Justice Stevens retired from the bench at the age of 90 in June 2010. But he has remained active as an author and speaker since.
Born on April 20, 1920, in the Hyde Park section of Chicago, Stevens grew up in an affluent family, but the Stevens family later suffered financial hardships in the 1930s. An excellent student, Stevens graduated from the University of Chicago and Northwestern University Law, and he also served in the United States Navy as a code breaker. He then clerked for Supreme Court Justice Wiley Rutledge before going into private practice.
In 1970, President Richard Nixon appointed Stevens to the U.S. Court of Appeals for the Seventh Circuit, and on November 28, 1975, President Gerald Ford made his only Supreme Court nomination when he selected Stevens to the nation’s highest court. Stevens replaced William O. Douglas on the bench.
Ford has asked Attorney General Edward Levi for a list of prospective candidates. Stevens, Third Circuit Judge Arlin Adams, Maine Attorney Vincent McKusick, and former Solicitor General Robert Bork topped the list. Stevens and Adams were the final two candidates, with Levi reportedly favoring Stevens, since they were both from Chicago. Stevens took his seat on the Supreme Court after the Senate approved his nomination in 98-0 vote. In his 34 years and six months on the Court, he was the third-longest serving Justice in the Court’s history.
During his time on the Court, Stevens eventually became associated with the Court’s liberal wing. But he wrote a strong dissent in the Texas v. Johnson flag-burning case. “The ideas of liberty and equality have been an irresistible force,” Stevens wrote. “If those ideas are worth fighting for—and our history demonstrates that they are—it cannot be true that the flag that uniquely symbolizes their power is not itself worthy of protection from unnecessary desecration.”
Stevens was also known as a death-penalty opponent, and he wrote a dissent in the 2000 Bush v. Gore decision that led to vote counting in Florida that settled a presidential election.

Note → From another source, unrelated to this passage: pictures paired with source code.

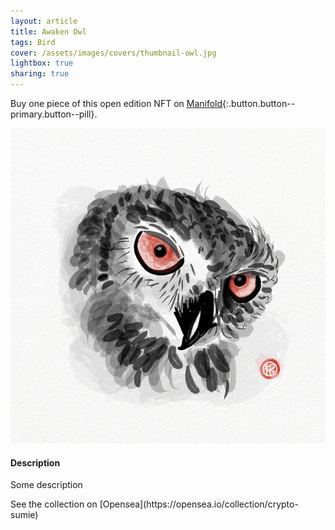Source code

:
 ```yaml
---
layout: article
title: Awaken Owl
tags: Bird
cover: /assets/images/covers/thumbnail-owl.jpg
lightbox: true
sharing: true
---
```


Buy one piece of this open edition NFT on [Manifold](https://app.manifold.xyz/c/cryptosumie-12){:.button.button--primary.button--pill}.

<div class="card mt-3">
  <div class="card__image">
    <img src="/assets/images/hd/owl.jpg"/>
  </div>
  <div class="card__content">
    <div class="card__header">
      <h4>Description</h4>
    </div>
    <p>Some description</p>
  </div>
</div>
<div>
  See the collection on [Opensea](https://opensea.io/collection/crypto-sumie)
</div>



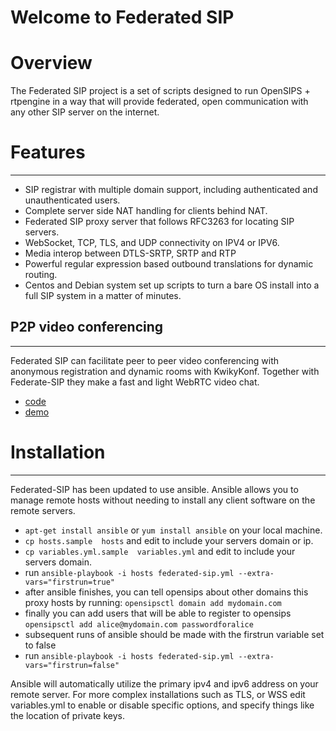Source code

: # Welcome to Federated SIP

# Overview
The Federated SIP project is a set of scripts designed to run OpenSIPS + rtpengine in a way that will provide federated, open communication with any other SIP server on the internet.

# Features
----------------------

- SIP registrar with multiple domain support, including authenticated and unauthenticated users.
- Complete server side NAT handling for clients behind NAT.
- Federated SIP proxy server that follows RFC3263 for locating SIP servers.
- WebSocket, TCP, TLS, and UDP connectivity on IPV4 or IPV6.
- Media interop between DTLS-SRTP, SRTP and RTP
- Powerful regular expression based outbound translations for dynamic routing.
- Centos and Debian system set up scripts to turn a bare OS install into a full SIP system in a matter of minutes.

## P2P video conferencing
----------------------
Federated SIP can facilitate peer to peer video conferencing with anonymous registration and dynamic rooms with KwikyKonf. Together with Federate-SIP they make a fast and light WebRTC video chat.

- [code](https://github.com/etamme/kwickykonf)
- [demo](http://video.uphreak.com/#github)


# Installation
----------------------

Federated-SIP has been updated to use ansible.  Ansible allows you to manage remote hosts without needing to install any client software on the remote servers.

- ```apt-get install ansible``` or ```yum install ansible``` on your local machine.
- ```cp hosts.sample  hosts``` and edit to include your servers domain or ip.
- ```cp variables.yml.sample  variables.yml``` and edit to include your servers domain.
- run ```ansible-playbook -i hosts federated-sip.yml --extra-vars="firstrun=true"```
- after ansible finishes, you can tell opensips about other domains this proxy hosts by running: ```opensipsctl domain add mydomain.com```
- finally you can add users that will be able to register to opensips ```opensipsctl add alice@mydomain.com passwordforalice```
- subsequent runs of ansible should be made with the firstrun variable set to false
- run ```ansible-playbook -i hosts federated-sip.yml --extra-vars="firstrun=false"```


Ansible will automatically utilize the primary ipv4 and ipv6 address on your remote server.  For more complex installations such as TLS, or WSS edit variables.yml to enable or disable specific options, and specify things like the location of private keys.

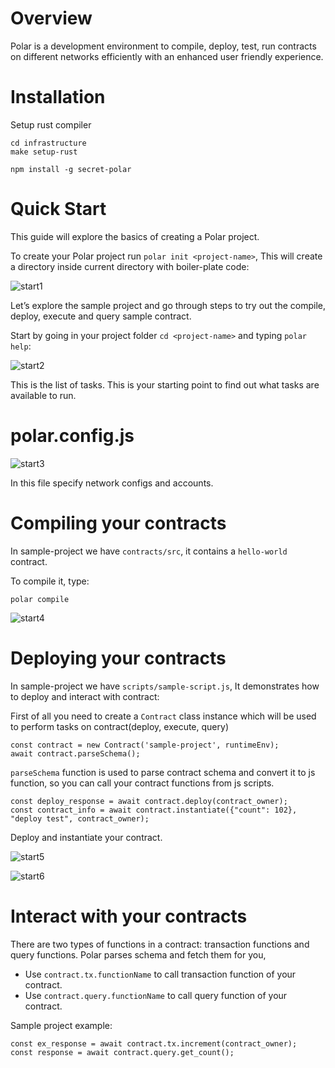 # Overview

Polar is a development environment to compile, deploy, test, run contracts on different networks efficiently with an enhanced user friendly experience.

# Installation

Setup rust compiler
```
cd infrastructure
make setup-rust
```

`npm install -g secret-polar`

# Quick Start

This guide will explore the basics of creating a Polar project.

To create your Polar project run `polar init <project-name>`, This will create a directory <project-name> inside current directory with boiler-plate code:

![start1](https://user-images.githubusercontent.com/85037852/134694527-bc257081-cb4f-4b9a-9e62-00a017b2f855.png)


Let’s explore the sample project and go through steps to try out the compile, deploy, execute and query sample contract.

Start by going in your project folder `cd <project-name>` and typing `polar help`:

![start2](https://user-images.githubusercontent.com/85037852/134695066-469a9c56-5262-455b-86b2-67eaa80e746f.png)

This is the list of tasks. This is your starting point to find out what tasks are available to run.

# polar.config.js

![start3](https://user-images.githubusercontent.com/85037852/134695841-a1754643-0469-4c43-bf65-1a9eeb7f865a.png)

In this file specify network configs and accounts.

# Compiling your contracts

In sample-project we have `contracts/src`, it contains a `hello-world` contract.

To compile it, type:

`polar compile`

![start4](https://user-images.githubusercontent.com/85037852/134698176-991cff30-c2f1-4acc-b53f-2878a69b414c.png)

# Deploying your contracts

In sample-project we have `scripts/sample-script.js`, It demonstrates how to deploy and interact with contract:

First of all you need to create a `Contract` class instance which will be used to perform tasks on contract(deploy, execute, query)
```
const contract = new Contract('sample-project', runtimeEnv);
await contract.parseSchema();
```

`parseSchema` function is used to parse contract schema and convert it to js function, so you can call your contract functions from js scripts.

```
const deploy_response = await contract.deploy(contract_owner);
const contract_info = await contract.instantiate({"count": 102}, "deploy test", contract_owner);
```

Deploy and instantiate your contract.

![start5](https://user-images.githubusercontent.com/85037852/134698417-f3168013-8cbd-4aa2-a895-d8f665156823.png)

![start6](https://user-images.githubusercontent.com/85037852/134698425-d4b5e44e-2696-41e1-8f63-0dc7b9bf3098.png)

# Interact with your contracts

There are two types of functions in a contract: transaction functions and query functions.
Polar parses schema and fetch them for you,
- Use `contract.tx.functionName` to call transaction function of your contract.
- Use `contract.query.functionName` to call query function of your contract.

Sample project example:
```
const ex_response = await contract.tx.increment(contract_owner);
const response = await contract.query.get_count();
```

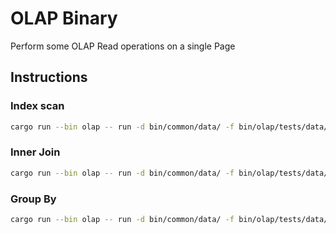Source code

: # OLAP Binary

Perform some OLAP Read operations on a single Page

## Instructions

### Index scan

```bash
cargo run --bin olap -- run -d bin/common/data/ -f bin/olap/tests/data/indexscan_0x11.afo
```

### Inner Join

```bash
cargo run --bin olap -- run -d bin/common/data/ -f bin/olap/tests/data/innerjoin_0x11_0x12.afo
```

### Group By

```bash
cargo run --bin olap -- run -d bin/common/data/ -f bin/olap/tests/data/groupby_0x11.afo
```
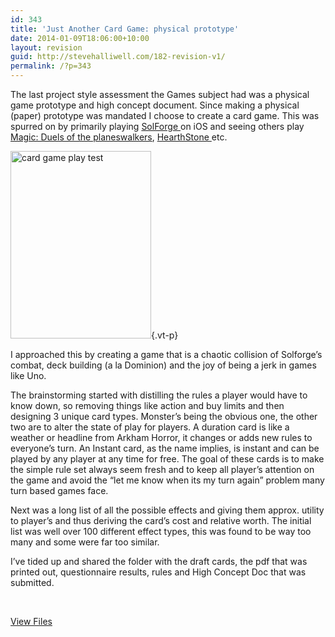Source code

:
 ```yaml
---
id: 343
title: 'Just Another Card Game: physical prototype'
date: 2014-01-09T18:06:00+10:00
layout: revision
guid: http://stevehalliwell.com/182-revision-v1/
permalink: /?p=343
---
```

The last project style assessment the Games subject had was a physical game prototype and high concept document. Since making a physical (paper) prototype was mandated I choose to create a card game. This was spurred on by primarily playing <a class="vt-p" href="http://solforgegame.com/" target="_blank">SolForge </a>on iOS and seeing others play <a class="vt-p" href="http://store.steampowered.com/app/97330/" target="_blank">Magic: Duels of the planeswalkers</a>, <a class="vt-p" href="http://us.battle.net/hearthstone/en/" target="_blank">HearthStone </a>etc.

[<img loading="lazy" class="alignnone size-medium wp-image-185" alt="card game play test" src="http://stevehalliwell.com/wp-content/uploads/2013/11/card-game-play-test-225x300.jpg" width="225" height="300" srcset="http://stevehalliwell.com/wp-content/uploads/2013/11/card-game-play-test-225x300.jpg 225w, http://stevehalliwell.com/wp-content/uploads/2013/11/card-game-play-test.jpg 276w" sizes="(max-width: 225px) 100vw, 225px" />](http://stevehalliwell.com/wp-content/uploads/2013/11/card-game-play-test.jpg){.vt-p}

I approached this by creating a game that is a chaotic collision of Solforge&#8217;s combat, deck building (a la Dominion) and the joy of being a jerk in games like Uno.

The brainstorming started with distilling the rules a player would have to know down, so removing things like action and buy limits and then designing 3 unique card types. Monster&#8217;s being the obvious one, the other two are to alter the state of play for players. A duration card is like a weather or headline from Arkham Horror, it changes or adds new rules to everyone&#8217;s turn. An Instant card, as the name implies, is instant and can be played by any player at any time for free. The goal of these cards is to make the simple rule set always seem fresh and to keep all player&#8217;s attention on the game and avoid the &#8220;let me know when its my turn again&#8221; problem many turn based games face.

Next was a long list of all the possible effects and giving them approx. utility to player&#8217;s and thus deriving the card&#8217;s cost and relative worth. The initial list was well over 100 different effect types, this was found to be way too many and some were far too similar.

I&#8217;ve tided up and shared the folder with the draft cards, the pdf that was printed out, questionnaire results, rules and High Concept Doc that was submitted.

&nbsp;

<a href='https://drive.google.com/folderview?id=0B3IiDGqoOqoSU3VHQmpOREV4WUk&#038;usp=sharing' class='small-button smallblack' target="_blank">View Files</a>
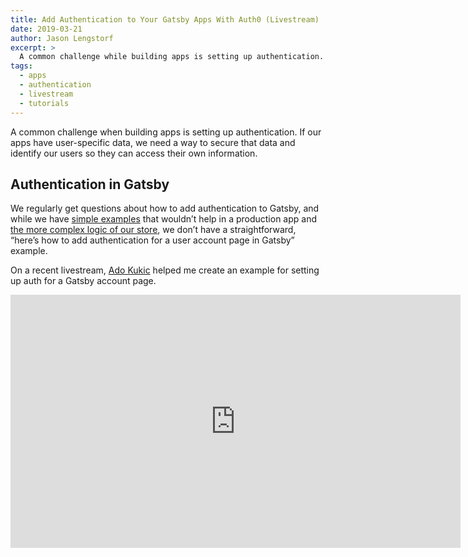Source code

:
 ```yaml
---
title: Add Authentication to Your Gatsby Apps With Auth0 (Livestream)
date: 2019-03-21
author: Jason Lengstorf
excerpt: >
  A common challenge while building apps is setting up authentication. In this video, Jason Lengstorf and Ado Kukic build a Gatsby app using Auth0 to create a login-protected dashboard.
tags:
  - apps
  - authentication
  - livestream
  - tutorials
---
```


A common challenge when building apps is setting up authentication. If our apps have user-specific data, we need a way to secure that data and identify our users so they can access their own information.

## Authentication in Gatsby

We regularly get questions about how to add authentication to Gatsby, and while we have [simple examples](https://github.com/gatsbyjs/gatsby/blob/master/examples/simple-auth/) that wouldn’t help in a production app and [the more complex logic of our store](https://github.com/gatsbyjs/store.gatsbyjs.org), we don’t have a straightforward, “here’s how to add authentication for a user account page in Gatsby” example.

On a recent livestream, [Ado Kukic](https://twitter.com/KukicAdo) helped me create an example for setting up auth for a Gatsby account page.

<iframe id="ytplayer" title="Adding auth to Gatsby apps livestream on YouTube" type="text/html" width="720" height="405"
src="https://www.youtube.com/embed/j-vuF2PYHmU?list=PLz8Iz-Fnk_eTpvd49Sa77NiF8Uqq5Iykx"
frameborder="0" allowfullscreen />

**This is part of the [Learn With Jason series](https://www.youtube.com/playlist?list=PLz8Iz-Fnk_eTpvd49Sa77NiF8Uqq5Iykx), which [streams live on Twitch][twitch] every Thursday at 9 am Pacific.**

On the stream, we covered:

1. How to create dynamic routes in Gatsby
2. How to use [Auth0](https://auth0.com) to require a user login to view certain areas of a Gatsby site
3. How to store user tokens in a secure way
4. How to keep users logged in between page loads securely

The code we built is [available on GitHub](https://github.com/jlengstorf/gatsby-auth0-app) and will serve as a great starting point if you need to create a Gatsby app with user accounts.

## Additional links and resources

- [Building Apps With Gatsby](/docs/building-apps-with-gatsby/)
- [Auth0](https://auth0.com/)
- [Simple auth example in Gatsby](https://github.com/gatsbyjs/gatsby/blob/master/examples/simple-auth/)
- [Source code for the Gatsby store](https://github.com/gatsbyjs/store.gatsbyjs.org), which uses Auth0 to authenticate users
- [Source code for the Gatsby store API](https://github.com/gatsbyjs/api.gatsbyjs.org), which uses Auth0 to authenticate requests
- [Docs for the `wrapRootElement` API](/docs/browser-apis/#wrapRootElement)
- [Ado Kukic on Twitter](https://twitter.com/KukicAdo)
- [Jason Lengstorf on Twitter](https://twitter.com/jlengstorf)

## Watch future livestreams

There’s a **new livestream every Thursday at 9 am Pacific.** The streams are even more fun live with the chat, so join in and let’s learn together!

- Click the “follow” button on [my Twitch account][twitch] to get notified when streams start
- Check the “Upcoming Streams” section to learn who’ll be joining me to teach us
- [Send me ideas on Twitter](https://twitter.com/jlengstorf) for who you’d like to see on the stream

See you on the next stream!

[twitch]: https://twitch.tv/jlengstorf
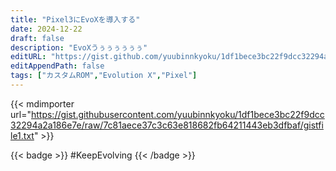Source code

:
 ```yaml
---
title: "Pixel3にEvoXを導入する"
date: 2024-12-22
draft: false
description: "EvoXうぅぅぅぅぅぅ"
editURL: "https://gist.github.com/yuubinnkyoku/1df1bece3bc22f9dcc32294a2a186e7e"
editAppendPath: false
tags: ["カスタムROM","Evolution X","Pixel"]
---
```


{{< mdimporter url="https://gist.githubusercontent.com/yuubinnkyoku/1df1bece3bc22f9dcc32294a2a186e7e/raw/7c81aece37c3c63e818682fb64211443eb3dfbaf/gistfile1.txt" >}}

{{< badge >}}
#KeepEvolving
{{< /badge >}}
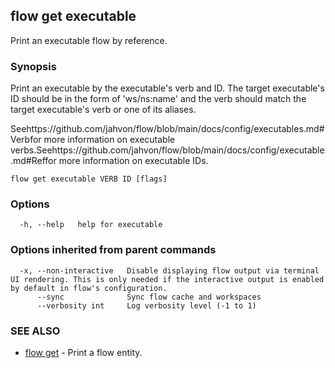 ## flow get executable

Print an executable flow by reference.

### Synopsis

Print an executable by the executable's verb and ID.
The target executable's ID should be in the  form of 'ws/ns:name' and the verb should match the target executable's verb or one of its aliases.

Seehttps://github.com/jahvon/flow/blob/main/docs/config/executables.md#Verbfor more information on executable verbs.Seehttps://github.com/jahvon/flow/blob/main/docs/config/executable.md#Reffor more information on executable IDs.

```
flow get executable VERB ID [flags]
```

### Options

```
  -h, --help   help for executable
```

### Options inherited from parent commands

```
  -x, --non-interactive   Disable displaying flow output via terminal UI rendering. This is only needed if the interactive output is enabled by default in flow's configuration.
      --sync              Sync flow cache and workspaces
      --verbosity int     Log verbosity level (-1 to 1)
```

### SEE ALSO

* [flow get](flow_get.md)	 - Print a flow entity.


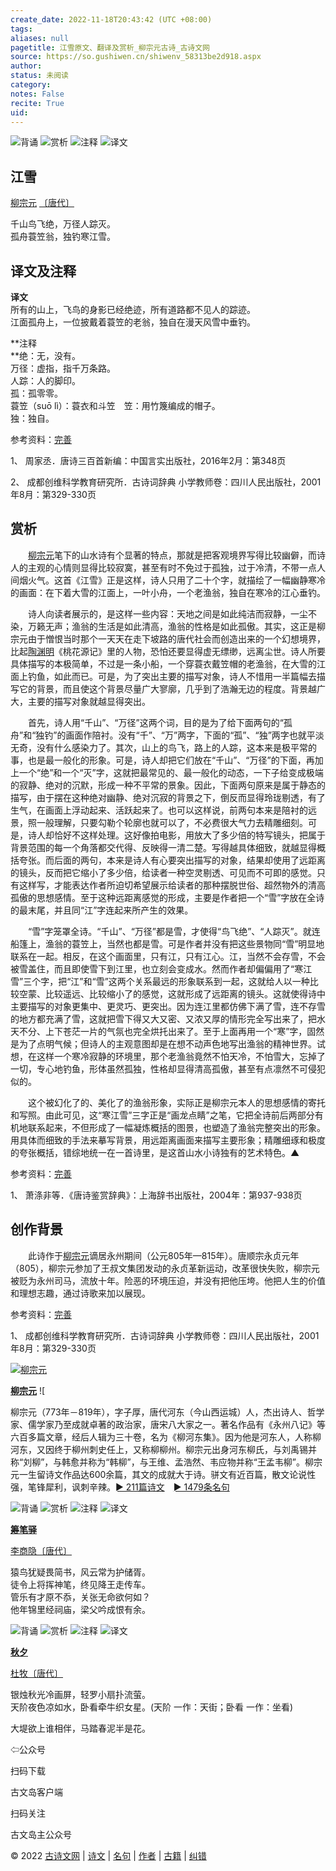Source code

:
 ```yaml
---
create_date: 2022-11-18T20:43:42 (UTC +08:00)
tags: 
aliases: null
pagetitle: 江雪原文、翻译及赏析_柳宗元古诗_古诗文网
source: https://so.gushiwen.cn/shiwenv_58313be2d918.aspx
author: 
status: 未阅读
category: 
notes: False
recite: True
uid: 
---
```


![背诵](https://song.gushiwen.cn/siteimg/bei-pic.png) ![赏析](https://song.gushiwen.cn/siteimg/shang-pic.png) ![注释](https://song.gushiwen.cn/siteimg/zhu-pic.png) ![译文](https://song.gushiwen.cn/siteimg/yi-pic.png)

## 江雪

[柳宗元](https://so.gushiwen.cn/authorv_0ba13a22799e.aspx) [〔唐代〕](https://so.gushiwen.cn/shiwens/default.aspx?cstr=%e5%94%90%e4%bb%a3)

千山鸟飞绝，万径人踪灭。  
孤舟蓑笠翁，独钓寒江雪。

## 译文及注释



**译文**  
所有的山上，飞鸟的身影已经绝迹，所有道路都不见人的踪迹。  
江面孤舟上，一位披戴着蓑笠的老翁，独自在漫天风雪中垂钓。

**注释  
**绝：无，没有。  
万径：虚指，指千万条路。  
人踪：人的脚印。  
孤：孤零零。  
蓑笠（suō lì）：蓑衣和斗笠　笠：用竹篾编成的帽子。  
独：独自。

参考资料：[完善](https://so.gushiwen.cn/jiucuo.aspx?u=%e7%bf%bb%e8%af%91697%e3%80%8a%e8%af%91%e6%96%87%e5%8f%8a%e6%b3%a8%e9%87%8a%e3%80%8b)

1、 周家丞．唐诗三百首新编：中国言实出版社，2016年2月：第348页

2、 成都创维科学教育研究所．古诗词辞典 小学教师卷：四川人民出版社，2001年8月：第329-330页

## 赏析



　　[柳宗元](https://so.gushiwen.cn/authorv_0ba13a22799e.aspx)笔下的山水诗有个显著的特点，那就是把客观境界写得比较幽僻，而诗人的主观的心情则显得比较寂寞，甚至有时不免过于孤独，过于冷清，不带一点人间烟火气。这首《江雪》正是这样，诗人只用了二十个字，就描绘了一幅幽静寒冷的画面：在下着大雪的江面上，一叶小舟，一个老渔翁，独自在寒冷的江心垂钓。

　　诗人向读者展示的，是这样一些内容：天地之间是如此纯洁而寂静，一尘不染，万籁无声；渔翁的生活是如此清高，渔翁的性格是如此孤傲。其实，这正是柳宗元由于憎恨当时那个一天天在走下坡路的唐代社会而创造出来的一个幻想境界，比起[陶渊明](https://so.gushiwen.cn/authorv_07d17f8539d7.aspx)《桃花源记》里的人物，恐怕还要显得虚无缥缈，远离尘世。诗人所要具体描写的本极简单，不过是一条小船，一个穿蓑衣戴笠帽的老渔翁，在大雪的江面上钓鱼，如此而已。可是，为了突出主要的描写对象，诗人不惜用一半篇幅去描写它的背景，而且使这个背景尽量广大寥廓，几乎到了浩瀚无边的程度。背景越广大，主要的描写对象就越显得突出。

　　首先，诗人用“千山”、“万径”这两个词，目的是为了给下面两句的“孤舟”和“独钓”的画面作陪衬。没有“千”、“万”两字，下面的“孤”、“独”两字也就平淡无奇，没有什么感染力了。其次，山上的鸟飞，路上的人踪，这本来是极平常的事，也是最一般化的形象。可是，诗人却把它们放在“千山”、“万径”的下面，再加上一个“绝”和一个“灭”字，这就把最常见的、最一般化的动态，一下子给变成极端的寂静、绝对的沉默，形成一种不平常的景象。因此，下面两句原来是属于静态的描写，由于摆在这种绝对幽静、绝对沉寂的背景之下，倒反而显得玲珑剔透，有了生气，在画面上浮动起来、活跃起来了。也可以这样说，前两句本来是陪衬的远景，照一般理解，只要勾勒个轮廓也就可以了，不必费很大气力去精雕细刻。可是，诗人却恰好不这样处理。这好像拍电影，用放大了多少倍的特写镜头，把属于背景范围的每一个角落都交代得、反映得一清二楚。写得越具体细致，就越显得概括夸张。而后面的两句，本来是诗人有心要突出描写的对象，结果却使用了远距离的镜头，反而把它缩小了多少倍，给读者一种空灵剔透、可见而不可即的感觉。只有这样写，才能表达作者所迫切希望展示给读者的那种摆脱世俗、超然物外的清高孤傲的思想感情。至于这种远距离感觉的形成，主要是作者把一个“雪”字放在全诗的最末尾，并且同“江”字连起来所产生的效果。

　　“雪”字笼罩全诗。“千山”、“万径”都是雪，才使得“鸟飞绝”、“人踪灭”。就连船篷上，渔翁的蓑笠上，当然也都是雪。可是作者并没有把这些景物同“雪”明显地联系在一起。相反，在这个画面里，只有江，只有江心。江，当然不会存雪，不会被雪盖住，而且即使雪下到江里，也立刻会变成水。然而作者却偏偏用了“寒江雪”三个字，把“江”和“雪”这两个关系最远的形象联系到一起，这就给人以一种比较空蒙、比较遥远、比较缩小了的感觉，这就形成了远距离的镜头。这就使得诗中主要描写的对象更集中、更灵巧、更突出。因为连江里都仿佛下满了雪，连不存雪的地方都充满了雪，这就把雪下得又大又密、又浓又厚的情形完全写出来了，把水天不分、上下苍茫一片的气氛也完全烘托出来了。至于上面再用一个“寒”字，固然是为了点明气候；但诗人的主观意图却是在想不动声色地写出渔翁的精神世界。试想，在这样一个寒冷寂静的环境里，那个老渔翁竟然不怕天冷，不怕雪大，忘掉了一切，专心地钓鱼，形体虽然孤独，性格却显得清高孤傲，甚至有点凛然不可侵犯似的。

　　这个被幻化了的、美化了的渔翁形象，实际正是柳宗元本人的思想感情的寄托和写照。由此可见，这“寒江雪”三字正是“画龙点睛”之笔，它把全诗前后两部分有机地联系起来，不但形成了一幅凝炼概括的图景，也塑造了渔翁完整突出的形象。用具体而细致的手法来摹写背景，用远距离画面来描写主要形象；精雕细琢和极度的夸张概括，错综地统一在一首诗里，是这首山水小诗独有的艺术特色。▲

参考资料：[完善](https://so.gushiwen.cn/jiucuo.aspx?u=%e8%b5%8f%e6%9e%90814%e3%80%8a%e8%b5%8f%e6%9e%90%e3%80%8b)

1、 萧涤非等．《唐诗鉴赏辞典》：上海辞书出版社，2004年：第937-938页

## 创作背景



　　此诗作于[柳宗元](https://so.gushiwen.cn/authorv_0ba13a22799e.aspx)谪居永州期间（公元805年—815年）。唐顺宗永贞元年（805），柳宗元参加了王叔文集团发动的永贞革新运动，改革很快失败，柳宗元被贬为永州司马，流放十年。险恶的环境压迫，并没有把他压垮。他把人生的价值和理想志趣，通过诗歌来加以展现。

参考资料：[完善](https://so.gushiwen.cn/jiucuo.aspx?u=%e8%b5%8f%e6%9e%9020990%e3%80%8a%e5%88%9b%e4%bd%9c%e8%83%8c%e6%99%af%e3%80%8b)

1、 成都创维科学教育研究所．古诗词辞典 小学教师卷：四川人民出版社，2001年8月：第329-330页

[![柳宗元](https://song.gushiwen.cn/authorImg/liuzongyuan.jpg)](https://so.gushiwen.cn/authorv_0ba13a22799e.aspx)

[**柳宗元**](https://so.gushiwen.cn/authorv_0ba13a22799e.aspx) ![

柳宗元（773年－819年），字子厚，唐代河东（今山西运城）人，杰出诗人、哲学家、儒学家乃至成就卓著的政治家，唐宋八大家之一。著名作品有《永州八记》等六百多篇文章，经后人辑为三十卷，名为《柳河东集》。因为他是河东人，人称柳河东，又因终于柳州刺史任上，又称柳柳州。柳宗元出身河东柳氏，与刘禹锡并称“刘柳”，与韩愈并称为“韩柳”，与王维、孟浩然、韦应物并称“王孟韦柳”。柳宗元一生留诗文作品达600余篇，其文的成就大于诗。骈文有近百篇，散文论说性强，笔锋犀利，讽刺辛辣。[► 211篇诗文](https://so.gushiwen.cn/shiwens/default.aspx?astr=%e6%9f%b3%e5%ae%97%e5%85%83)　[► 1479条名句](https://so.gushiwen.cn/mingjus/default.aspx?astr=%e6%9f%b3%e5%ae%97%e5%85%83)

![背诵](https://song.gushiwen.cn/siteimg/bei-pic.png) ![赏析](https://song.gushiwen.cn/siteimg/shang-pic.png) ![注释](https://song.gushiwen.cn/siteimg/zhu-pic.png) ![译文](https://song.gushiwen.cn/siteimg/yi-pic.png)

[**筹笔驿**](https://so.gushiwen.cn/shiwenv_1c83ec8bc760.aspx)

[李商隐](https://so.gushiwen.cn/authorv.aspx?name=%e6%9d%8e%e5%95%86%e9%9a%90)[〔唐代〕](https://so.gushiwen.cn/shiwens/default.aspx?cstr=%e5%94%90%e4%bb%a3)

猿鸟犹疑畏简书，风云常为护储胥。  
徒令上将挥神笔，终见降王走传车。  
管乐有才原不忝，关张无命欲何如？  
他年锦里经祠庙，梁父吟成恨有余。

![背诵](https://song.gushiwen.cn/siteimg/bei-pic.png) ![赏析](https://song.gushiwen.cn/siteimg/shang-pic.png) ![注释](https://song.gushiwen.cn/siteimg/zhu-pic.png) ![译文](https://song.gushiwen.cn/siteimg/yi-pic.png)

[**秋夕**](https://so.gushiwen.cn/shiwenv_bbe4155bdc90.aspx)

[杜牧](https://so.gushiwen.cn/authorv.aspx?name=%e6%9d%9c%e7%89%a7)[〔唐代〕](https://so.gushiwen.cn/shiwens/default.aspx?cstr=%e5%94%90%e4%bb%a3)

银烛秋光冷画屏，轻罗小扇扑流萤。  
天阶夜色凉如水，卧看牵牛织女星。(天阶 一作：天街；卧看 一作：坐看)



大堤欲上谁相伴，马踏春泥半是花。

⇦公众号



扫码下载

古文岛客户端



扫码关注

古文岛主公众号

© 2022 [古诗文网](https://www.gushiwen.cn/) | [诗文](https://so.gushiwen.cn/shiwens/) | [名句](https://so.gushiwen.cn/mingjus/) | [作者](https://so.gushiwen.cn/authors/) | [古籍](https://so.gushiwen.cn/guwen/) | [纠错](https://so.gushiwen.cn/jiucuo.aspx?u=)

“Although we may never know with complete certainty the identity of the winner of this year’s Presidential election, the identity of the loser is perfectly clear. It is the Nation’s confidence in the judge as an impartial guardian of the rule of law,” Stevens said.
After his retirement from the bench at the age of 90 in June 2010, Stevens has remained active. Stevens presided over a moot court at Harvard at the age of 96, and he saw a lifetime dream come true as a Chicago Cubs fan when his team won the World Series.